**TO DO**
Tell how many lines in the data below include the word "corresponding". The answer is the number only.

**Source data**
┌──

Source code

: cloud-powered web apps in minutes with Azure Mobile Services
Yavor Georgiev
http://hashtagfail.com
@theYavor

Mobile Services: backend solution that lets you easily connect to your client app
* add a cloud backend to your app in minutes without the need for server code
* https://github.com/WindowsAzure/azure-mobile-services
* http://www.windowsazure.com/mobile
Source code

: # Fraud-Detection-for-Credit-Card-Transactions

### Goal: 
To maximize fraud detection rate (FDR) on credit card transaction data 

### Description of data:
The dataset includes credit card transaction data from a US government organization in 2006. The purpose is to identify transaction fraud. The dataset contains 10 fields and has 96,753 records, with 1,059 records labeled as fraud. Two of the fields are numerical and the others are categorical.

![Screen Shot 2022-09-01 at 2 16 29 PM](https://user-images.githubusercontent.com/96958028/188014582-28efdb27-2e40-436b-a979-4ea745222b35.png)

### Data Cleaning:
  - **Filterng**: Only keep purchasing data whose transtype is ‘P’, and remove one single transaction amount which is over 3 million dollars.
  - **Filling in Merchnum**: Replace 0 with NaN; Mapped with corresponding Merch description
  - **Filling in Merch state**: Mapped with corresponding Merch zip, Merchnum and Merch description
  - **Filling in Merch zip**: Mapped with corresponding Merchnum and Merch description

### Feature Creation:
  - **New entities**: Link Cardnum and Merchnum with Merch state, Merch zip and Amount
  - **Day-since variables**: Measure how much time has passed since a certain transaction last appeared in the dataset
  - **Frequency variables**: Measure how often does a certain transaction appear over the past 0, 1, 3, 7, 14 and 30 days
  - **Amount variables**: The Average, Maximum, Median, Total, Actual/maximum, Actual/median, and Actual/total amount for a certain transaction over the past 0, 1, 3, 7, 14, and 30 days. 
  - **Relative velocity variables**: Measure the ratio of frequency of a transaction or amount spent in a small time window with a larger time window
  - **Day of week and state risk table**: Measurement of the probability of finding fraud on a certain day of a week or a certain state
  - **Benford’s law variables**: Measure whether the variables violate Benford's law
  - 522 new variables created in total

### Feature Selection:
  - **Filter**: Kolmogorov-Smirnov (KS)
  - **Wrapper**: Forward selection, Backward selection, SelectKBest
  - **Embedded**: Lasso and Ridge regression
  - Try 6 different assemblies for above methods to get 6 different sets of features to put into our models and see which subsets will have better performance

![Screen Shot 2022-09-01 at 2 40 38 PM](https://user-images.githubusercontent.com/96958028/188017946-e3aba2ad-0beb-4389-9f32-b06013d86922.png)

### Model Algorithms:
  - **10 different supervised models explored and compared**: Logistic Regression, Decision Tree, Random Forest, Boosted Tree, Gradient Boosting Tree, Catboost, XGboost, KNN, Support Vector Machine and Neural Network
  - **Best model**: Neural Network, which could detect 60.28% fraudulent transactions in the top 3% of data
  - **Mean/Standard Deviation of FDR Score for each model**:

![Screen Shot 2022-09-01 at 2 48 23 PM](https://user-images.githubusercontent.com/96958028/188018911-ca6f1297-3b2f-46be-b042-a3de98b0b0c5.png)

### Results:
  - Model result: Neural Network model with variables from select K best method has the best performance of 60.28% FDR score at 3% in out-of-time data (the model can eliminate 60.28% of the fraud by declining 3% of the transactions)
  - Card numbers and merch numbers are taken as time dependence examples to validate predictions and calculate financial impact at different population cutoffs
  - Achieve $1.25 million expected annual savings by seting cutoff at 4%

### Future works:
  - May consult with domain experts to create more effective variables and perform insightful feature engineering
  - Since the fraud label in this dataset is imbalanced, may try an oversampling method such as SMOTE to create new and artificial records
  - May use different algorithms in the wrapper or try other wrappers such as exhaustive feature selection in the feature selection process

└──

**ANSWER BELOW**
3